Provided information »
┏━━

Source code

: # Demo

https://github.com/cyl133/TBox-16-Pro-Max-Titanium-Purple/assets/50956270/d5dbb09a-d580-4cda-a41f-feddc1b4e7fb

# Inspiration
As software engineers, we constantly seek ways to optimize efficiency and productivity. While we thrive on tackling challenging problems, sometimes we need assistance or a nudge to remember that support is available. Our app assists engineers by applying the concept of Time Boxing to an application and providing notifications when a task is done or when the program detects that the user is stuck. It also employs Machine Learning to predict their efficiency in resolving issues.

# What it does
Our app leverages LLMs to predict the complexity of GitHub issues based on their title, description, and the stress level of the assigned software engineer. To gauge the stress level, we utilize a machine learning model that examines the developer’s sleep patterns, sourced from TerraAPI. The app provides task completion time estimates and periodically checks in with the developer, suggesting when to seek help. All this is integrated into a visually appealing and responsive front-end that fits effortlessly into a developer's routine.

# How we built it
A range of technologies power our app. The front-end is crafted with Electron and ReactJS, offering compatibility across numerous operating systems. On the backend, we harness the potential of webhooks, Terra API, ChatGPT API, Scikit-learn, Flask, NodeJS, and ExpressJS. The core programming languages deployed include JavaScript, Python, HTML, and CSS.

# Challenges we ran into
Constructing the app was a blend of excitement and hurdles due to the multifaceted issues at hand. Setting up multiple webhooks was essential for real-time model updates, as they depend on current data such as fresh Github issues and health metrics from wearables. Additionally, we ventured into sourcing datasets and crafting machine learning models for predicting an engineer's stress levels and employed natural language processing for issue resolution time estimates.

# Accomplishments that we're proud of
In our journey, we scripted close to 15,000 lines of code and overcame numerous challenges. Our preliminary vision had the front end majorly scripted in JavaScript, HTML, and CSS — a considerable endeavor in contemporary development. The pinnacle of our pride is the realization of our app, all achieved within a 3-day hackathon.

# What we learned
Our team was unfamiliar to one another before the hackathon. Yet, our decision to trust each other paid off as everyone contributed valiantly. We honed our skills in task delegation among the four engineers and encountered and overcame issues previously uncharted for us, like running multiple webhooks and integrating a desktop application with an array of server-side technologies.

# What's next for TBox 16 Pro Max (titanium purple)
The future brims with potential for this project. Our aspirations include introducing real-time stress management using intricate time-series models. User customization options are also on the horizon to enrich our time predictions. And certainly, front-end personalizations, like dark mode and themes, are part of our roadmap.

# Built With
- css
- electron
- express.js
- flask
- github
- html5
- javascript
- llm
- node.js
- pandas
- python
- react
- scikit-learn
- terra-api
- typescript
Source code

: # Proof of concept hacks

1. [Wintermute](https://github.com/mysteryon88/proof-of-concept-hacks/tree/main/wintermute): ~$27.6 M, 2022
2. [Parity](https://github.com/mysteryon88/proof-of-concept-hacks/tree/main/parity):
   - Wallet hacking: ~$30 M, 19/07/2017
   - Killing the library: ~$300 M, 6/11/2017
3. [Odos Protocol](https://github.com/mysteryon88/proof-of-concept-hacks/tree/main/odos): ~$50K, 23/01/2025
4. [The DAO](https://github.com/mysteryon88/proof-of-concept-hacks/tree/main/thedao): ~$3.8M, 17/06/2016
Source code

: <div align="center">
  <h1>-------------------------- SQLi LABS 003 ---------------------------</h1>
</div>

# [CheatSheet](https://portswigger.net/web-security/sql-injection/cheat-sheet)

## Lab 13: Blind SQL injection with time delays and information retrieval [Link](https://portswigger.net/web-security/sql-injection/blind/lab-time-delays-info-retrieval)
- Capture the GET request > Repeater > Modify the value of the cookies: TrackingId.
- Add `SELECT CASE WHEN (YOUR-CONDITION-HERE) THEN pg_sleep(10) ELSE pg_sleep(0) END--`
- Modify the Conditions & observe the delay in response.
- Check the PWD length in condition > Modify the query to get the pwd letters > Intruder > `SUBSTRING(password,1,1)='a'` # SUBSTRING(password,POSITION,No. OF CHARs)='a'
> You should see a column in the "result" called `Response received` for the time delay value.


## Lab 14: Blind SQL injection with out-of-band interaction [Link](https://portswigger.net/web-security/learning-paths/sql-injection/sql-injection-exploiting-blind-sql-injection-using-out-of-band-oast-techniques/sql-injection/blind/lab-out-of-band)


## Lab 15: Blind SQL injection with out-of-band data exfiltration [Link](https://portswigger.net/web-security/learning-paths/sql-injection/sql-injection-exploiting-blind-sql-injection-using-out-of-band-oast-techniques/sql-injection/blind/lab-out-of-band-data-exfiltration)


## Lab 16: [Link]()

┗━━

What you should do »
What is needed is a verbatim copy of every line in the records above from the one containing "As software engineers, we" down to the one containing "# What it does", both included, and nothing more.

Exercise result »
As software engineers, we constantly seek ways to optimize efficiency and productivity. While we thrive on tackling challenging problems, sometimes we need assistance or a nudge to remember that support is available. Our app assists engineers by applying the concept of Time Boxing to an application and providing notifications when a task is done or when the program detects that the user is stuck. It also employs Machine Learning to predict their efficiency in resolving issues.

# What it does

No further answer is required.